Brecht 1934 tarihli “Hakikati Geri Getirmek” metninin başında şöyle diyordu:
Aldatmanın gerekli görüldüğü, yanılgıya düşmenin teşvik edildiği zamanlarda, düşünür, okuduğu ve işittiği her şeyi düzeltmeye çalışır. Ne okursa veya ne duyarsa, içinden tekrar eder ve tekrar ederken de onu düzeltir. Yalan beyanların yerine, cümle cümle, doğrularını koyar. Bunu uzun süre yapa yapa, artık hiçbir şeyi başka türlü okuyamaz, hiçbir şeyi başka türlü işitemez olur. […] Düşünürün bunu yaparken tek amacı aldatma ve yanıltma suçlarının işlendiğini göstermek değildir. Aynı zamanda aldatmanın ve yanıltmanın mahiyetine vâkıf olmak ister. Örneğin şöyle bir cümle okuduğunda: “Güçlü bir ulus, zayıf bir ulusa kıyasla daha zor saldırıya uğrar”, bu cümleyi değiştirmesi değil, ona ekleme yapması gerekir: “ama aynı zamanda [güçlü bir ulus] daha kolay saldırıya geçer”. Savaşın gerekli olduğu iddiasını duyduğunda, buna “hangi koşullarda” ve “kimin için” sorularını ekler.[17]
Bu kısa girizgâhın ardından Brecht, Nazi yetkililerinin basında yer alan demeçlerini “deşifre” etmeye geçmişti. Sol sütunda demeçlerden alıntılar aynen aktarılıyor, sağ sütunda ise Brecht’in o sözlerin altındaki hakikati gösterdiği cümleleri yer alıyordu. 1934’te Rudolf Hess’in basında yer alan Noel mesajı, Nazilerin Kış Yardımı kampanyalarını konu alıyordu:
Alman halkından yoldaşlarımızın fedakârlıkla yaptıkları bağışlardan ve her daim yardıma hazır olmalarından duyduğumuz haklı gururla bugün şunu söyleyebiliriz: Bu Noel ve bu kış, Almanya tek bir çocuğunun aç kalmasına müsaade etmeyecek…[18]
Brecht’in bu satırlardan “geri getirdiği” doğrular ise şöyleydi:
Mülk sahiplerinin, mülksüzlerin fedakârlıkla onlara bağışlamış olduğu şeylerin küçük bir kısmını gözden çıkarmalarından, ve sefaletlerine bizzat sebep oldukları insanlara yardım eli uzatıyormuş gibi görünmeye her daim hazır olmalarından duyduğumuz haklı gururla bugün şunu söyleyebiliriz: Bu Noel ve bu kış, Almanya’nın mülk sahibi sınıfları, mülksüz sınıflardan tek bir kişinin açlıktan tamamen ölmesine müsaade etmeyecek.[19]
Nazi propaganda aygıtı, Benjamin’in ifadesiyle, faşizmin “politikayı estetize etme” çabalarını temsil ediyordu.

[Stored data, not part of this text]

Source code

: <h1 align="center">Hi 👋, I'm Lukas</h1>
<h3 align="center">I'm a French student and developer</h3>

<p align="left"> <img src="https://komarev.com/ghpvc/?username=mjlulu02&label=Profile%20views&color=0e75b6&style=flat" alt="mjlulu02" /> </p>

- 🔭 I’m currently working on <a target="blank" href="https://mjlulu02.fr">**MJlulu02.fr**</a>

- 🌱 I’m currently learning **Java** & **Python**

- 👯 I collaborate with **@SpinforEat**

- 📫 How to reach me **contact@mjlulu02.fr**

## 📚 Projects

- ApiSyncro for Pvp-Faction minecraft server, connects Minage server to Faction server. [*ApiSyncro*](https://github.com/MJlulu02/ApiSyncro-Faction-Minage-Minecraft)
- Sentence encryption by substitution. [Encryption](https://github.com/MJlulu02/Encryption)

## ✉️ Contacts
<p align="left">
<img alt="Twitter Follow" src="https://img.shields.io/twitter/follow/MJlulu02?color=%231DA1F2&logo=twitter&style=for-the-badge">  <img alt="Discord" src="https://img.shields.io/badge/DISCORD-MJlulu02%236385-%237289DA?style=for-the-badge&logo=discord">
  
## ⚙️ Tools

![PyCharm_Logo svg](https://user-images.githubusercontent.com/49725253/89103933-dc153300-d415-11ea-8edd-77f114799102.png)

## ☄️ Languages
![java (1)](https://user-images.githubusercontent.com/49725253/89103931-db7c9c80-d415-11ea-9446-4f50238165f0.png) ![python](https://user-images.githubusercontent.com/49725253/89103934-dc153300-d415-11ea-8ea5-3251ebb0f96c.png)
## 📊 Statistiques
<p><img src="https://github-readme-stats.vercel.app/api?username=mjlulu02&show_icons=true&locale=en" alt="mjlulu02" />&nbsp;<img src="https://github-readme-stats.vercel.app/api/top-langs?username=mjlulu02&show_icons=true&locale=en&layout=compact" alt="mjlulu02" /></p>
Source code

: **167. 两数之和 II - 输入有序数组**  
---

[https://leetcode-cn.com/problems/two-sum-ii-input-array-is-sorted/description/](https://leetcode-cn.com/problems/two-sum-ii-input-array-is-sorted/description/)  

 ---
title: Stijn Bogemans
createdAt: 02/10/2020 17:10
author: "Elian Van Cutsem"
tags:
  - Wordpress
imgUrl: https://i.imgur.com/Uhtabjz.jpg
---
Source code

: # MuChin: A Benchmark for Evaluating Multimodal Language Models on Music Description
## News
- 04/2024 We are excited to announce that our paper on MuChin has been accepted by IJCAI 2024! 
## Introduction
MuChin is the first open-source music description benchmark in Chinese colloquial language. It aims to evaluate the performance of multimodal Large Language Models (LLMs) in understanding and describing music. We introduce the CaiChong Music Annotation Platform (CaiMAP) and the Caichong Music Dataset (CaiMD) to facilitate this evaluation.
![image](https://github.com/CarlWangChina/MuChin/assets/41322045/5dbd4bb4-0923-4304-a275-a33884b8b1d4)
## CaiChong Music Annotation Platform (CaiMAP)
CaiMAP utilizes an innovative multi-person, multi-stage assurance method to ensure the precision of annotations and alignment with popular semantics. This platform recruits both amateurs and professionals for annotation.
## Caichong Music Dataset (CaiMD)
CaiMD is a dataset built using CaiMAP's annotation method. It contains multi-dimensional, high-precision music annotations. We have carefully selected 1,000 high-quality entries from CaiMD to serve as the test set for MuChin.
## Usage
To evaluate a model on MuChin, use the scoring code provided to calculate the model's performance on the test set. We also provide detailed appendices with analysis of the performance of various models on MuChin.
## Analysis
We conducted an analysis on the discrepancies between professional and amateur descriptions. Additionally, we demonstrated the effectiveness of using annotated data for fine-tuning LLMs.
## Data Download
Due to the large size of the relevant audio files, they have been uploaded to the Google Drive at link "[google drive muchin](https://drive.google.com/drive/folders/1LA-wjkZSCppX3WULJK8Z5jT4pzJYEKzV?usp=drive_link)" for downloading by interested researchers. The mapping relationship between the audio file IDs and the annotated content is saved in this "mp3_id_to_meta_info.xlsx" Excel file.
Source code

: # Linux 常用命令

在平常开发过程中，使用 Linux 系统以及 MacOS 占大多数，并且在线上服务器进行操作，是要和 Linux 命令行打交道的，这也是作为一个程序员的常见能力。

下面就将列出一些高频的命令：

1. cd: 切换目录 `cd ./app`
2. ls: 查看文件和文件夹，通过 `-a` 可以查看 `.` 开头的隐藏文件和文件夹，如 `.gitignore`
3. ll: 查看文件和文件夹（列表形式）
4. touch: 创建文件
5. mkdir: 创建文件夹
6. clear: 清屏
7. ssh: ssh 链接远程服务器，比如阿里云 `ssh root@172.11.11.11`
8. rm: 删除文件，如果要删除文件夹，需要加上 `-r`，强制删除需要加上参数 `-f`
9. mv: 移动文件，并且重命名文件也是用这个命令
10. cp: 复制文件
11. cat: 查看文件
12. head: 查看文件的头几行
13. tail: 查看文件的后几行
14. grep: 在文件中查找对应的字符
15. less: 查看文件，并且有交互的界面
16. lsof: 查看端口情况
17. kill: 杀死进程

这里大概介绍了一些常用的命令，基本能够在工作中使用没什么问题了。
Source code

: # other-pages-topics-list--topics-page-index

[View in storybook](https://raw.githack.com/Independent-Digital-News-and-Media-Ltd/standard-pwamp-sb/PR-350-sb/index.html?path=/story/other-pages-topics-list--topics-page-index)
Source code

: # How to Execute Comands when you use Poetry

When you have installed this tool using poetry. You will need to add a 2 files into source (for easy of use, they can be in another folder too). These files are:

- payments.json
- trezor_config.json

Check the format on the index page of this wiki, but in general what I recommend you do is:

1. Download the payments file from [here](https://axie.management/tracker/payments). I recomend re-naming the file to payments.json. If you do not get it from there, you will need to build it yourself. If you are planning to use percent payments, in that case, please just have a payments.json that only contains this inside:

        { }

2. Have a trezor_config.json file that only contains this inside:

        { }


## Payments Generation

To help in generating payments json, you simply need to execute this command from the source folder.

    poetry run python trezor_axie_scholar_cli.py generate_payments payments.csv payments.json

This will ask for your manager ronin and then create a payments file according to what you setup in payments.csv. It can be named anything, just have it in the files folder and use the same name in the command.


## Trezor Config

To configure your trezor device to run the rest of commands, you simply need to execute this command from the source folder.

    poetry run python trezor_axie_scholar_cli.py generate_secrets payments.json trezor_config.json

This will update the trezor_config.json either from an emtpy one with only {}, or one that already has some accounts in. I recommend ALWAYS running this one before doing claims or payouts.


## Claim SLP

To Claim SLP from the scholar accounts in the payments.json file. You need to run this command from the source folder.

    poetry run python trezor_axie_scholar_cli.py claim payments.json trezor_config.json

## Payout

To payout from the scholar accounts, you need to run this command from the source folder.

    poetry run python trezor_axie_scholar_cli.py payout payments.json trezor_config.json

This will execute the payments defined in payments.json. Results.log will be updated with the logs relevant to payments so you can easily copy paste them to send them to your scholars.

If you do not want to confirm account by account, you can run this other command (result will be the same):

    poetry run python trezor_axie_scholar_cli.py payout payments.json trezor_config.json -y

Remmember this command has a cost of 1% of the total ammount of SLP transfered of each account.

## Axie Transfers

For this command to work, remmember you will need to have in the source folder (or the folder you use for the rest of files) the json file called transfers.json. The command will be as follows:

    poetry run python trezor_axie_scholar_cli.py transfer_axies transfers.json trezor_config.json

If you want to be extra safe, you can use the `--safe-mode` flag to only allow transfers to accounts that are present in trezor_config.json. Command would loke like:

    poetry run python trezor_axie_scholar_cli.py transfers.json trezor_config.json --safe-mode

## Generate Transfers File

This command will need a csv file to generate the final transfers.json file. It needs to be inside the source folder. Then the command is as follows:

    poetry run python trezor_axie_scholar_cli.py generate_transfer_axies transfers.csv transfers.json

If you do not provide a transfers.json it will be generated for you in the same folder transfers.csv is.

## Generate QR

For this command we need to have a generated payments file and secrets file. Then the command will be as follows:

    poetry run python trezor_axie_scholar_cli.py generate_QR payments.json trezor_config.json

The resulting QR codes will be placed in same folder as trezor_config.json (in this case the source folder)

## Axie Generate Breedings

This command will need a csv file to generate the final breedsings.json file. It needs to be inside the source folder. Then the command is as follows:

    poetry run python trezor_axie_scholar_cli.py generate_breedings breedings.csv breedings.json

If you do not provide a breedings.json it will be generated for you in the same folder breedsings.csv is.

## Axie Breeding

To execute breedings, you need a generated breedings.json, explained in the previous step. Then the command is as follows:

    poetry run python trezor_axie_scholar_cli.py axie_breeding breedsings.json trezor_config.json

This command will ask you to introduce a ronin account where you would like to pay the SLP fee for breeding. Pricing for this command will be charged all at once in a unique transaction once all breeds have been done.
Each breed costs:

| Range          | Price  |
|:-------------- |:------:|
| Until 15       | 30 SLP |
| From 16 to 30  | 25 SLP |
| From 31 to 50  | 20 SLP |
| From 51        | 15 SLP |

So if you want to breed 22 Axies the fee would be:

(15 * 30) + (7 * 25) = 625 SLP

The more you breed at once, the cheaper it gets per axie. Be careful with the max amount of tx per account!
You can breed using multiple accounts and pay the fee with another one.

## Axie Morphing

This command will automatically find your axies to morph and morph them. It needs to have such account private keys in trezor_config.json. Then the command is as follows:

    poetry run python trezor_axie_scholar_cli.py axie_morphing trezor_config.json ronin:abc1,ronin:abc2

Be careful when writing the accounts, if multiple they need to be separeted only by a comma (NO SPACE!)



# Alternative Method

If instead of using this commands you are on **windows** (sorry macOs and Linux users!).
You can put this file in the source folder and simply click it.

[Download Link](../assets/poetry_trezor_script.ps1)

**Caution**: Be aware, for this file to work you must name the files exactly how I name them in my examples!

Brecht’in yaptığı da, yine Benjamin’in ifadesiyle, buna cevaben “sanatı politize etmek”ti. Benjamin 1935’te, politikayı estetize etme çabalarının varacağı son noktanın savaş olduğunu yazıyordu; çünkü mülkiyet ilişkilerini değiştirmeksizin, kitle hareketlerini ve mevcut teknik araçları belli bir hedefe yöneltmeyi ancak savaş başarabilirdi (“Tekniğin Olanaklarıyla Çoğaltılabildiği Çağda Sanat Eseri”). Kendiyle birlikte halkını da intihara sürükleyen Nazi faşizmi, Benjamin’in bu satırları yazmasından kısa bir süre sonra savaşla kendini imha edecekti.